* Dataset *
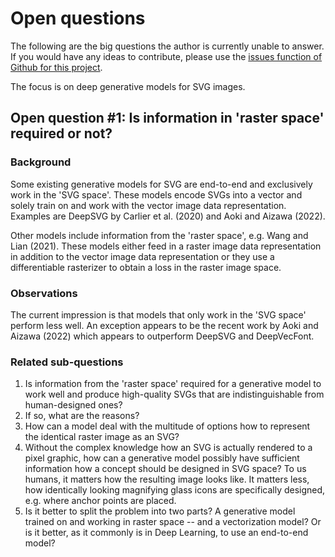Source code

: # Open questions

The following are the big questions the author is currently unable to answer.
If you would have any ideas to contribute, please use the [issues function of Github for this project](https://github.com/pwichmann/deep-learning-with-vector-graphics-book/issues).

The focus is on deep generative models for SVG images.

## Open question #1: Is information in 'raster space' required or not?

### Background

Some existing generative models for SVG are end-to-end and exclusively work in the 'SVG space'. These models encode SVGs into a vector and solely train on and work with the vector image data representation. Examples are DeepSVG by Carlier et al. (2020) and Aoki and Aizawa (2022).

Other models include information from the 'raster space', e.g. Wang and Lian (2021). These models either feed in a raster image data representation in addition to the vector image data representation or they use a differentiable rasterizer to obtain a loss in the raster image space.

### Observations

The current impression is that models that only work in the 'SVG space' perform less well. An exception appears to be the recent work by Aoki and Aizawa (2022) which appears to outperform DeepSVG and DeepVecFont.

### Related sub-questions

1. Is information from the 'raster space' required for a generative model to work well and produce high-quality SVGs that are indistinguishable from human-designed ones?
1. If so, what are the reasons?
1. How can a model deal with the multitude of options how to represent the identical raster image as an SVG?
1. Without the complex knowledge how an SVG is actually rendered to a pixel graphic, how can a generative model possibly have sufficient information how a concept should be designed in SVG space? To us humans, it matters how the resulting image looks like. It matters less, how identically looking magnifying glass icons are specifically designed, e.g. where anchor points are placed.
1. Is it better to split the problem into two parts? A generative model trained on and working in raster space -- and a vectorization model? Or is it better, as it commonly is in Deep Learning, to use an end-to-end model?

* Exercise aim *
From the listing above, copy every line that holds the string "required".

* Exercise result *
## Open question #1: Is information in 'raster space' required or not?
1. Is information from the 'raster space' required for a generative model to work well and produce high-quality SVGs that are indistinguishable from human-designed ones?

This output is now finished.